── Provided entries ──

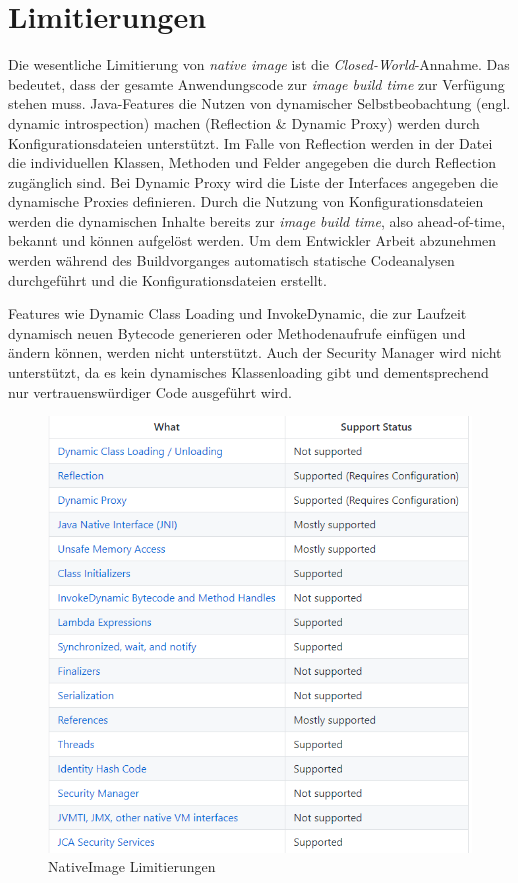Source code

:\section{Limitierungen}
\label{sec:limitierungen}

Die wesentliche Limitierung von \textit{native image} ist die \textit{Closed-World}-Annahme. Das bedeutet, dass der gesamte Anwendungscode zur \textit{image build time} zur Verfügung
stehen muss. Java-Features die Nutzen von dynamischer Selbstbeobachtung (engl. dynamic introspection) machen (Reflection \& Dynamic Proxy) werden durch Konfigurationsdateien unterstützt.
Im Falle von Reflection werden in der Datei die individuellen Klassen, Methoden  und Felder angegeben die durch Reflection zugänglich sind. Bei Dynamic Proxy wird die Liste der Interfaces
angegeben die dynamische Proxies definieren. Durch die Nutzung von Konfigurationsdateien werden die dynamischen Inhalte bereits zur \textit{image build time}, also ahead-of-time, bekannt und
können aufgelöst werden. Um dem Entwickler Arbeit abzunehmen werden während des Buildvorganges automatisch statische Codeanalysen durchgeführt und die Konfigurationsdateien erstellt.

Features wie Dynamic Class Loading und InvokeDynamic, die zur Laufzeit dynamisch neuen Bytecode generieren oder Methodenaufrufe einfügen und ändern können, werden nicht unterstützt.
Auch der Security Manager wird nicht unterstützt, da es kein dynamisches Klassenloading gibt und dementsprechend nur vertrauenswürdiger Code ausgeführt wird. 


\begin{figure}[h]
	\centering
	\includegraphics[width=.8\textwidth]{resources/limitations.png}
	\caption{NativeImage Limitierungen \parencite{GraalLimitiations}}
	\label{fig:system_limitations}
\end{figure}
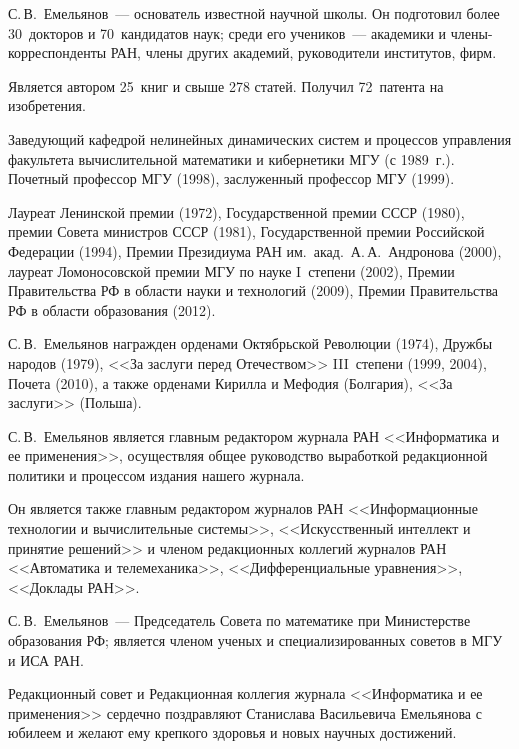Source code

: \begin{multicols}{2}
     С.\,В.~Емельянов~--- основатель известной научной школы. Он подготовил более 30~докторов и 70~кандидатов
наук; среди его учеников~--- академики и чле\-ны-кор\-рес\-пон\-ден\-ты РАН, члены других академий, руководители институтов, фирм.

     Является автором 25~книг и свыше 278 статей. Получил 72~патента на изобретения.

     Заведующий кафедрой нелинейных динамических систем и процессов управления факультета вычислительной
математики и кибернетики МГУ (с 1989~г.). Почетный профессор МГУ (1998), заслуженный профессор МГУ (1999).

     Лауреат Ленинской премии (1972), Государственной премии СССР (1980), премии Совета министров СССР (1981),
Государственной премии Российской Федерации (1994), Премии Президиума РАН им.\ акад.\ А.\,А.~Андронова (2000),
лауреат Ломоносовской премии МГУ по науке I~степени (2002), Премии Правительства РФ в области науки и технологий
(2009), Премии Правительства РФ в области образования (2012).


     С.\,В.~Емельянов награжден орденами Октябрьской Революции (1974), Дружбы народов (1979),
<<За заслуги перед
Отечеством>> III~степени (1999, 2004), Почета (2010), а также орденами Кирилла и Мефодия (Болгария), <<За заслуги>>
(Польша).

     С.\,В.~Емельянов является главным редактором журнала РАН <<Информатика и ее применения>>, осуществляя
общее руководство выработкой редакционной политики и процессом издания нашего журнала.

     Он является также главным редактором журналов РАН <<Информационные технологии и вы\-чис\-ли\-тель\-ные
системы>>, <<Искусственный интеллект и принятие решений>> и членом редакционных коллегий журналов РАН
<<Автоматика и телемеханика>>, <<Дифференциальные уравнения>>, <<Доклады РАН>>.

     С.\,В.~Емельянов~--- Председатель Совета по математике при Министерстве образования РФ; является членом
ученых и специализированных советов в МГУ и ИСА РАН.

     \bigskip

     Редакционный совет и Редакционная коллегия журнала <<Информатика и ее применения>> сердечно поздравляют
Станислава Васильевича Емельянова с юбилеем и желают ему крепкого здоровья и новых научных достижений.




\end{multicols}


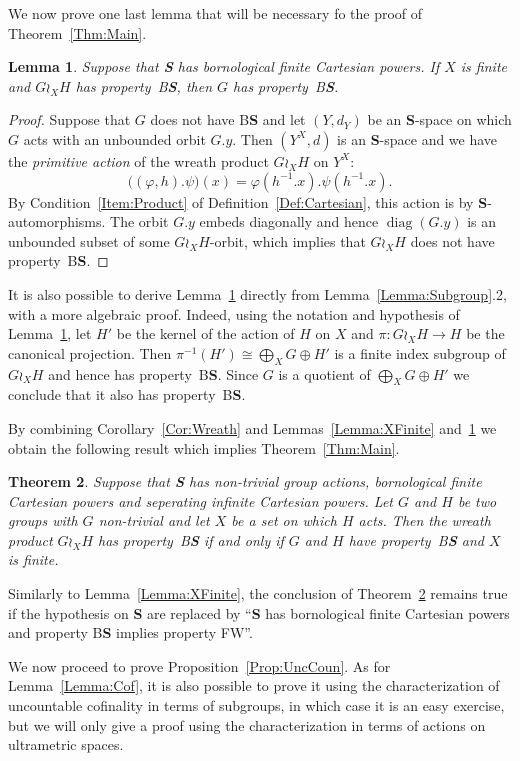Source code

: \documentclass[a4paper]{article}
\newtheorem{lem}{Lemma}[section]
\newtheorem{thm}[lem]{Theorem}
\theoremstyle{definition}
\DeclareMathOperator\diag{diag}
\newcommand*{\category}[1]{\textbf{#1}}
\newcommand*{\CatS}{\category{S}}
\newcommand*{\BS}{B\textbf{S}}
\newcommand*{\FW}{FW}
\begin{document}
%
%
We now prove one last lemma that will be necessary fo the proof of Theorem~\ref{Thm:Main}.
%
%
\begin{lem}\label{Lemma:Unboundedness}
Suppose that \CatS{} has bornological finite Cartesian powers. If $X$ is finite and $G\wr_XH$ has property~\BS, then $G$ has property~\BS.
\end{lem}
\begin{proof}
Suppose that $G$ does not have \BS{} and let $(Y,d_Y)$ be an \CatS-space on which $G$ acts with an unbounded orbit $G.y$.
Then $(Y^X,d)$ is an \CatS-space and we have the \emph{primitive action} of the wreath product $G\wr_XH$ on $Y^X$:
\[
	\bigl((\varphi,h).\psi\bigr)(x)=\varphi(h^{-1}.x).\psi(h^{-1}.x).
\]
By Condition~\ref{Item:Product} of Definition~\ref{Def:Cartesian}, this action is by \CatS-automorphisms.
The orbit $G.y$ embeds diagonally and hence $\diag(G.y)$ is an unbounded subset of some $G\wr_XH$-orbit, which implies that $G\wr_XH$ does not have property~\BS.
\end{proof}
%
%
It is also possible to derive Lemma~\ref{Lemma:Unboundedness} directly from Lemma~\ref{Lemma:Subgroup}.2, with a more algebraic proof.
Indeed, using the notation and hypothesis of Lemma~\ref{Lemma:Unboundedness}, let $H'$ be the kernel of the action of $H$ on $X$ and $\pi\colon G\wr_XH\to H$ be the canonical projection. Then $\pi^{-1}(H')\cong \bigoplus_XG\oplus H'$ is a finite index subgroup of $G\wr_XH$ and hence has property~\BS.
Since $G$ is a quotient of $\bigoplus_XG\oplus H'$ we conclude that it also has property~\BS.

By combining Corollary~\ref{Cor:Wreath} and Lemmas~\ref{Lemma:XFinite} and~\ref{Lemma:Unboundedness} we obtain the following result which implies Theorem~\ref{Thm:Main}.
%
%
\begin{thm}\label{Thm:Technic}
Suppose that \CatS{} has non-trivial group actions, bornological finite Cartesian powers and seperating infinite Cartesian powers.
Let $G$ and $H$ be two groups with $G$ non-trivial and let $X$ be a set on which $H$ acts. Then the wreath product $G \wr_X H$ has property~\BS{} if and only if $G$ and $H$ have property~\BS{} and $X$ is finite.
\end{thm}
%
%
Similarly to Lemma~\ref{Lemma:XFinite}, the conclusion of Theorem~\ref{Thm:Technic} remains true if the hypothesis on \CatS{} are replaced  by ``\CatS{} has bornological finite Cartesian powers and property \BS{} implies property \FW''.

We now proceed to prove Proposition~\ref{Prop:UncCoun}.
As for Lemma~\ref{Lemma:Cof}, it is also possible to prove it using the characterization of uncountable cofinality in terms of subgroups, in which case it is an easy exercise, but we will only give a proof using the characterization in terms of actions on ultrametric spaces.
\end{document}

───

◆ What is required: Within the records above, each line containing "diag" is to be returned.

◆ Answer space:
\DeclareMathOperator\diag{diag}
The orbit $G.y$ embeds diagonally and hence $\diag(G.y)$ is an unbounded subset of some $G\wr_XH$-orbit, which implies that $G\wr_XH$ does not have property~\BS.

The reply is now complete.